* Task prompt
The answer must be every line from the entries below that contains "user".

********

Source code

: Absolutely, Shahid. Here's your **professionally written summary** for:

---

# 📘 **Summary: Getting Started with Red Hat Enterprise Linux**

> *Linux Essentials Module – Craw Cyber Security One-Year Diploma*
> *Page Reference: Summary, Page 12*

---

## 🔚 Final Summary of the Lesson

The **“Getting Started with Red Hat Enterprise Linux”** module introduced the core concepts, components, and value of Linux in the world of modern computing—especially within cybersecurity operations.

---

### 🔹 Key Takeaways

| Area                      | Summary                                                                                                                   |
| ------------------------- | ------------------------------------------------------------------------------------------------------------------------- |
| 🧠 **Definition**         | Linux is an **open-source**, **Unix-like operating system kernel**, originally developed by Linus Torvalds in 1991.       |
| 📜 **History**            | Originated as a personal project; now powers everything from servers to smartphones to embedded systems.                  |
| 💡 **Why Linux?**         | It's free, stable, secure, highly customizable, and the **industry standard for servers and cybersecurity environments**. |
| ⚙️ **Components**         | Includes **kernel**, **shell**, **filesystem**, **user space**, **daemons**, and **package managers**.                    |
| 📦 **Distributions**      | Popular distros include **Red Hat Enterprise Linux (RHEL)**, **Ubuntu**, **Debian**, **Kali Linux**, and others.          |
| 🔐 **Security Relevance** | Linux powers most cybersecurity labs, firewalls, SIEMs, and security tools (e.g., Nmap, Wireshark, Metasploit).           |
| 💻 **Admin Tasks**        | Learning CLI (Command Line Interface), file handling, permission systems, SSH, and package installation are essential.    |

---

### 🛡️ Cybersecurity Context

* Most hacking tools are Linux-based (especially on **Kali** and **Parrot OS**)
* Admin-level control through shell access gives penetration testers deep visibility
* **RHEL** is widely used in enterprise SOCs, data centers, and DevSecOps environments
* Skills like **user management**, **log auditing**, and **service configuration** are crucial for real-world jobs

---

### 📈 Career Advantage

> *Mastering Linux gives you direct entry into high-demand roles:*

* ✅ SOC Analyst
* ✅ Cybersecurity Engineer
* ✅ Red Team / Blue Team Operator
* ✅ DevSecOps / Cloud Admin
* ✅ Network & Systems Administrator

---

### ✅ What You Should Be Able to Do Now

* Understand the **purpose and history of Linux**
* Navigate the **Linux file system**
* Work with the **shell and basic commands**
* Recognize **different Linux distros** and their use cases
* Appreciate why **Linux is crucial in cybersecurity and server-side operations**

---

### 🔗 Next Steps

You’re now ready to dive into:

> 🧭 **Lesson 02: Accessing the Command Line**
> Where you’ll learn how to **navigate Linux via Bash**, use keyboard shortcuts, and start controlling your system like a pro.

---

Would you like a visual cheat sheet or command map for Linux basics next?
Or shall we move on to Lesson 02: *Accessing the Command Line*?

********

* Exercise answer
| ⚙️ **Components**         | Includes **kernel**, **shell**, **filesystem**, **user space**, **daemons**, and **package managers**.                    |
* Skills like **user management**, **log auditing**, and **service configuration** are crucial for real-world jobs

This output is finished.